In the US, TelCoa has been very active recently in promoting teleworking as a business continuity strategy. TelCoa suggests that companies should follow certain guidelines to facilitate the implementation of telework programs. These are:

• Determine who in your organisation is in a position to perform their duties from home. This would include workers who spend the majority of their time on the computer and/or phone. Further, modify work activities so they can be carried out from home; for instance, this may mean digitising many more of your records and information.

• Coordinate with your IT departments to verify that these workers have a secure means to remotely access the corporate network(s).

• Develop and coordinate with managers an immediate plan to train workers on the basics of working from home and how a telework strategy promotes your organisation’s objectives and business continuity.

• As soon as a plan is in place, test your plan, evaluate it, adjust and refine it as necessary and test it again and again until telework becomes a part of your working culture.

• Develop a two way notification system to let your staff know when your emergency telework program is in effect and so they can report their whereabouts and receive instructions and support.

As well as advantages, teleworking also offers significant information security challenges. This issue has been highlighted by Internet security company SonicWALL, which has expressed fears that the move towards teleworking could result in a dramatic increase in corporate security breaches. To stay safe, SonicWALL recommends that businesses install a VPN and take the following actions:

• Isolate the telecommuter connection - where the teleworker unit is on a shared network at home it should not be possible for the VPN tunnel to be accessible to anyone else on the home network.

• Enforce network protection at the telecommuter site - companies should consider giving teleworkers security levels at home that comply with the basic minimum corporate standards thereby enforcing a multi-layered defence mechanism that incorporates firewall, anti-virus, content filtering and authentication.

• Scale the telecommuting network infrastructure - the majority of enterprises will require VPN connections with many different users so it is important that the solution should be scalable to allow security measures to be deployed rapidly via a web browser.

• Manage telecommuting security policies - any solution must be capable of being managed remotely by the company's service professionals so that the VPN links remain in full control of the organisation at all times.

• Perform stateful inspection - where malicious attacks are detected at the application layer rather than at operating system level.

• Comply with international and local information security standards.

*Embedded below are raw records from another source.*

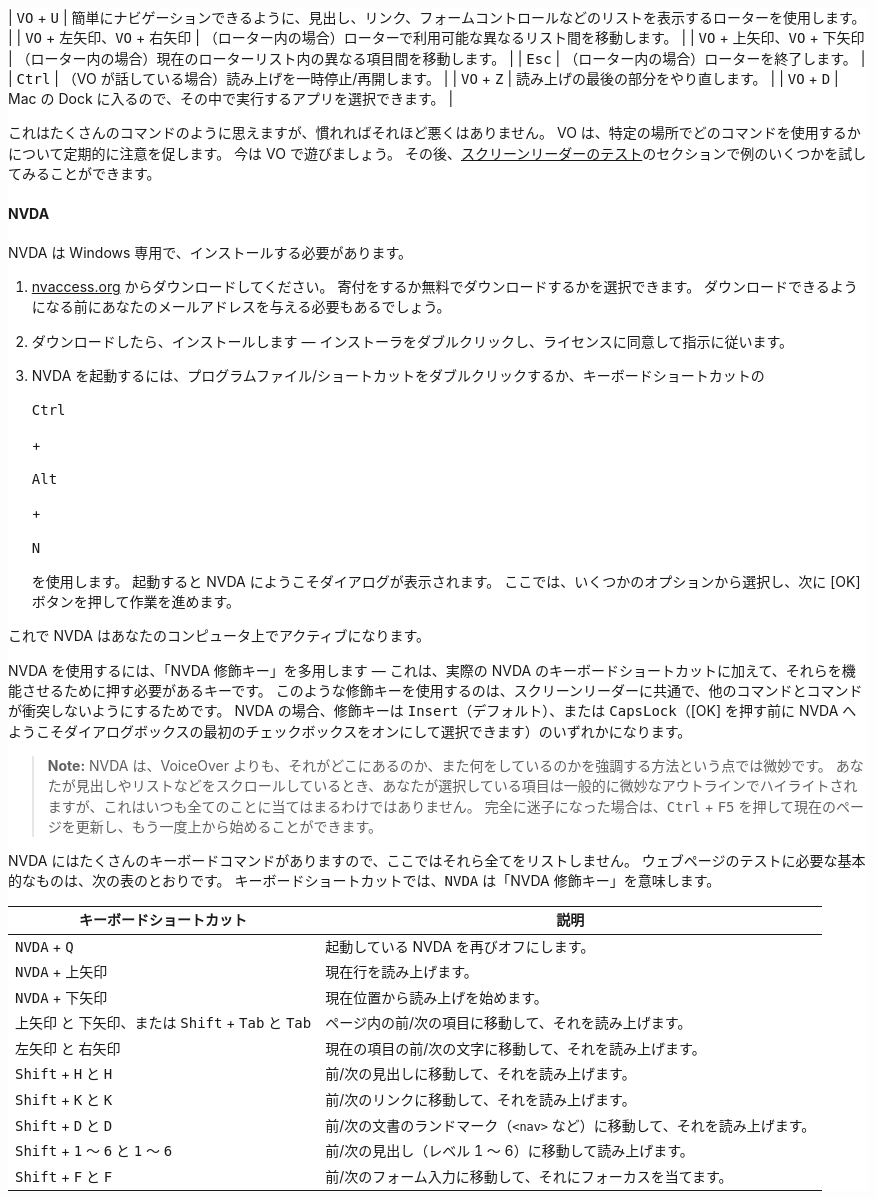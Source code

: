 | <kbd>VO</kbd> + <kbd>U</kbd>                                         | 簡単にナビゲーションできるように、見出し、リンク、フォームコントロールなどのリストを表示するローターを使用します。                                           |
| <kbd>VO</kbd> + <kbd>左矢印</kbd>、<kbd>VO</kbd> + <kbd>右矢印</kbd> | （ローター内の場合）ローターで利用可能な異なるリスト間を移動します。                                                                                         |
| <kbd>VO</kbd> + <kbd>上矢印</kbd>、<kbd>VO</kbd> + <kbd>下矢印</kbd> | （ローター内の場合）現在のローターリスト内の異なる項目間を移動します。                                                                                       |
| <kbd>Esc</kbd>                                                       | （ローター内の場合）ローターを終了します。                                                                                                                   |
| <kbd>Ctrl</kbd>                                                      | （VO が話している場合）読み上げを一時停止/再開します。                                                                                                       |
| <kbd>VO</kbd> + <kbd>Z</kbd>                                         | 読み上げの最後の部分をやり直します。                                                                                                                         |
| <kbd>VO</kbd> + <kbd>D</kbd>                                         | Mac の Dock に入るので、その中で実行するアプリを選択できます。                                                                                               |

これはたくさんのコマンドのように思えますが、慣れればそれほど悪くはありません。 VO は、特定の場所でどのコマンドを使用するかについて定期的に注意を促します。 今は VO で遊びましょう。 その後、[スクリーンリーダーのテスト](#screenreader_testing)のセクションで例のいくつかを試してみることができます。

#### NVDA

NVDA は Windows 専用で、インストールする必要があります。

1. [nvaccess.org](http://www.nvaccess.org/) からダウンロードしてください。 寄付をするか無料でダウンロードするかを選択できます。 ダウンロードできるようになる前にあなたのメールアドレスを与える必要もあるでしょう。
2. ダウンロードしたら、インストールします — インストーラをダブルクリックし、ライセンスに同意して指示に従います。
3. NVDA を起動するには、プログラムファイル/ショートカットをダブルクリックするか、キーボードショートカットの&#x20;

    <kbd>Ctrl</kbd>

    &#x20;\+&#x20;

    <kbd>Alt</kbd>

    &#x20;\+&#x20;

    <kbd>N</kbd>

    &#x20;を使用します。 起動すると NVDA にようこそダイアログが表示されます。 ここでは、いくつかのオプションから選択し、次に \[OK] ボタンを押して作業を進めます。

これで NVDA はあなたのコンピュータ上でアクティブになります。

NVDA を使用するには、「NVDA 修飾キー」を多用します — これは、実際の NVDA のキーボードショートカットに加えて、それらを機能させるために押す必要があるキーです。 このような修飾キーを使用するのは、スクリーンリーダーに共通で、他のコマンドとコマンドが衝突しないようにするためです。 NVDA の場合、修飾キーは <kbd>Insert</kbd>（デフォルト）、または <kbd>CapsLock</kbd>（\[OK] を押す前に NVDA へようこそダイアログボックスの最初のチェックボックスをオンにして選択できます）のいずれかになります。

> **Note:** NVDA は、VoiceOver よりも、それがどこにあるのか、また何をしているのかを強調する方法という点では微妙です。 あなたが見出しやリストなどをスクロールしているとき、あなたが選択している項目は一般的に微妙なアウトラインでハイライトされますが、これはいつも全てのことに当てはまるわけではありません。 完全に迷子になった場合は、<kbd>Ctrl</kbd> + <kbd>F5</kbd> を押して現在のページを更新し、もう一度上から始めることができます。

NVDA にはたくさんのキーボードコマンドがありますので、ここではそれら全てをリストしません。 ウェブページのテストに必要な基本的なものは、次の表のとおりです。 キーボードショートカットでは、<kbd>NVDA</kbd> は「NVDA 修飾キー」を意味します。

| キーボードショートカット                                                                           | 説明                                                                                                                                 |
| -------------------------------------------------------------------------------------------------- | ------------------------------------------------------------------------------------------------------------------------------------ |
| <kbd>NVDA</kbd> + <kbd>Q</kbd>                                                                     | 起動している NVDA を再びオフにします。                                                                                               |
| <kbd>NVDA</kbd> + <kbd>上矢印</kbd>                                                                | 現在行を読み上げます。                                                                                                               |
| <kbd>NVDA</kbd> + <kbd>下矢印</kbd>                                                                | 現在位置から読み上げを始めます。                                                                                                     |
| <kbd>上矢印</kbd> と <kbd>下矢印</kbd>、または <kbd>Shift</kbd> + <kbd>Tab</kbd> と <kbd>Tab</kbd> | ページ内の前/次の項目に移動して、それを読み上げます。                                                                                |
| <kbd>左矢印</kbd> と <kbd>右矢印</kbd>                                                             | 現在の項目の前/次の文字に移動して、それを読み上げます。                                                                              |
| <kbd>Shift</kbd> + <kbd>H</kbd> と <kbd>H</kbd>                                                    | 前/次の見出しに移動して、それを読み上げます。                                                                                        |
| <kbd>Shift</kbd> + <kbd>K</kbd> と <kbd>K</kbd>                                                    | 前/次のリンクに移動して、それを読み上げます。                                                                                        |
| <kbd>Shift</kbd> + <kbd>D</kbd> と <kbd>D</kbd>                                                    | 前/次の文書のランドマーク（`<nav>` など）に移動して、それを読み上げます。                                                            |
| <kbd>Shift</kbd> + <kbd>1</kbd> 〜 <kbd>6</kbd> と <kbd>1</kbd> 〜 <kbd>6</kbd>                    | 前/次の見出し（レベル 1 〜 6）に移動して読み上げます。                                                                               |
| <kbd>Shift</kbd> + <kbd>F</kbd> と <kbd>F</kbd>                                                    | 前/次のフォーム入力に移動して、それにフォーカスを当てます。                                                                          |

British Telecommunications (BT) reiterates the need to look carefully at security issues when establishing a teleworking policy. BT recently highlighted the security issues raised in a Computer Weekly survey, which found that more than half of the UK SMEs surveyed use at least three examples of wireless technology for mobile and teleworking. While welcoming the trend, BT warns companies to make sure that they have the appropriate training, security, business continuity and flexible working policies in place, rather than allowing the ad-hoc and uncontrolled development of teleworking. However, the survey results show that the latter is the norm in many businesses, with less than 50 percent of small businesses giving staff training on how to use mobile technologies securely. Additionally, more than 60 per cent of SMEs do not have a formal policy on flexible working and teleworking.

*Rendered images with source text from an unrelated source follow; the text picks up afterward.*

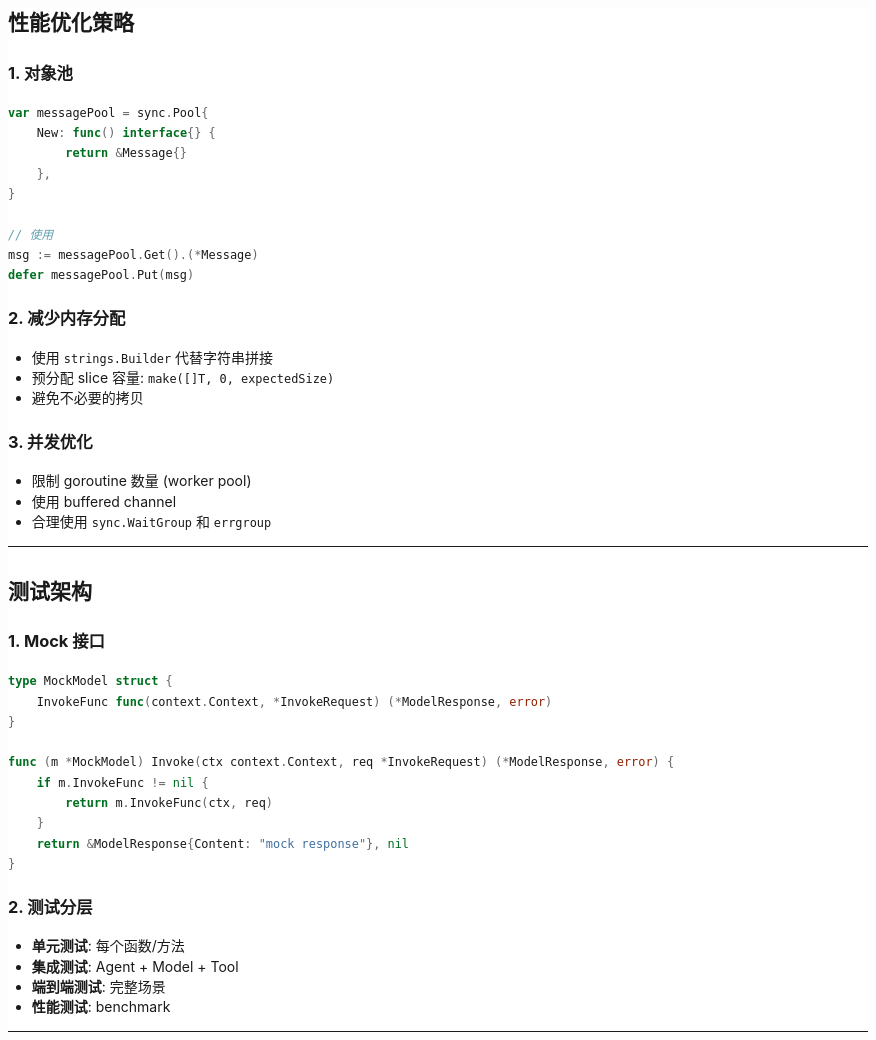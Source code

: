 
## 性能优化策略

### 1. 对象池
```go
var messagePool = sync.Pool{
    New: func() interface{} {
        return &Message{}
    },
}

// 使用
msg := messagePool.Get().(*Message)
defer messagePool.Put(msg)
```

### 2. 减少内存分配
- 使用 `strings.Builder` 代替字符串拼接
- 预分配 slice 容量: `make([]T, 0, expectedSize)`
- 避免不必要的拷贝

### 3. 并发优化
- 限制 goroutine 数量 (worker pool)
- 使用 buffered channel
- 合理使用 `sync.WaitGroup` 和 `errgroup`

---

## 测试架构

### 1. Mock 接口
```go
type MockModel struct {
    InvokeFunc func(context.Context, *InvokeRequest) (*ModelResponse, error)
}

func (m *MockModel) Invoke(ctx context.Context, req *InvokeRequest) (*ModelResponse, error) {
    if m.InvokeFunc != nil {
        return m.InvokeFunc(ctx, req)
    }
    return &ModelResponse{Content: "mock response"}, nil
}
```

### 2. 测试分层
- **单元测试**: 每个函数/方法
- **集成测试**: Agent + Model + Tool
- **端到端测试**: 完整场景
- **性能测试**: benchmark

---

Bill Murphy, managing director of BT Business, says: “It is essential for any organisation introducing wireless technology to take steps to safeguard fundamental systems such as phone and data networks. The threat posed by viruses, hackers and fraudsters affects every organisation – both large and small. For an organisation to fully realise the benefits of any investment in wireless technology, it is absolutely crucial to assess and address all security issues as part of comprehensive business continuity plans.”

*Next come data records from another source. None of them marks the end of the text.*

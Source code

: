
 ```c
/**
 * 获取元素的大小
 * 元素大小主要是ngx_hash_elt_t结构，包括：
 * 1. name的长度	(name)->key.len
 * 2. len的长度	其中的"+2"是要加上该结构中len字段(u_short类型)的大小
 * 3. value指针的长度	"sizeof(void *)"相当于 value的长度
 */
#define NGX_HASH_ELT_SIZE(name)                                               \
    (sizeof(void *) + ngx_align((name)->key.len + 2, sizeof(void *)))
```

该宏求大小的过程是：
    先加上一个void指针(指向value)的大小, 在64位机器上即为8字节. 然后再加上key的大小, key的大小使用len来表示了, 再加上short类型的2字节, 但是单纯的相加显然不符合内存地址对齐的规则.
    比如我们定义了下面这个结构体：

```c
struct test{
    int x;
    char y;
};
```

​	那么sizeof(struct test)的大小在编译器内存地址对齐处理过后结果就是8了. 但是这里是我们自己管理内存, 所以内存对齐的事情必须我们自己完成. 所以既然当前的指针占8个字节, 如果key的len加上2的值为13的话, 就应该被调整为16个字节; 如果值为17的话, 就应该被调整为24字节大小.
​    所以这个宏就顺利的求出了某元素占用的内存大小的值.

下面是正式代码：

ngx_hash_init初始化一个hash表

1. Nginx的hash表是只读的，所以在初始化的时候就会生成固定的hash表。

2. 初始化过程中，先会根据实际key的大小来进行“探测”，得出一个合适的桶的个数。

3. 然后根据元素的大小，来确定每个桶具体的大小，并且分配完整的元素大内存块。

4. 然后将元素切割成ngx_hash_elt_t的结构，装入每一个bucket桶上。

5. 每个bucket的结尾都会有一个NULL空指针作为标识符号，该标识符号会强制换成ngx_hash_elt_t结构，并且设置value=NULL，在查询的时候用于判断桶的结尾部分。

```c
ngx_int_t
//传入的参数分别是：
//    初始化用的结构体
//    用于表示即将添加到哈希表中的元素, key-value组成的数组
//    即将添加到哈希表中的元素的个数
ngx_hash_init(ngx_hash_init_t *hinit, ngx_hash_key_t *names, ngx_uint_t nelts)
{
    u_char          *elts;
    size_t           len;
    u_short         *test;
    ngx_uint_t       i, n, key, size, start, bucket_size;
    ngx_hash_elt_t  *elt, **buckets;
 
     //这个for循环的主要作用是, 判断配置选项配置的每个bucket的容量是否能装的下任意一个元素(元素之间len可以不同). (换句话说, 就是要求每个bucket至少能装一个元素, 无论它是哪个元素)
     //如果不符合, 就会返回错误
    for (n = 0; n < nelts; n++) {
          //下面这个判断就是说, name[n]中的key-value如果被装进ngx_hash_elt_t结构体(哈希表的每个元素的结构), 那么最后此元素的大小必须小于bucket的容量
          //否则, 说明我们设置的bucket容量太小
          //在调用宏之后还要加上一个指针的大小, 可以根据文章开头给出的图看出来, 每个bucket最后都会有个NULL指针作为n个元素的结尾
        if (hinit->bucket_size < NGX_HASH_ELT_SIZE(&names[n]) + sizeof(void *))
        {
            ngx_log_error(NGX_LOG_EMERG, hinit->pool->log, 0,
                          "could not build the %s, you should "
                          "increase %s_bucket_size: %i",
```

As well as increasing the information security threats to organisations, mobile working makes communications continuity an ever more important issue. The communications network becomes the lifeline, not just between the company and its customers and suppliers, but also now sits at the very heart of day-to-day business processes. If communications network fails, employees can not work for long. Vital data becomes unavailable and team working becomes impossible. Whereas ten years ago many businesses could operate for many hours, or even days, without access to telecommunications services, today’s business grinds to a halt much more quickly. And the greater the investment in teleworking, the greater the impact communications outages have. The need for true communications high availability solutions is now a genuine one.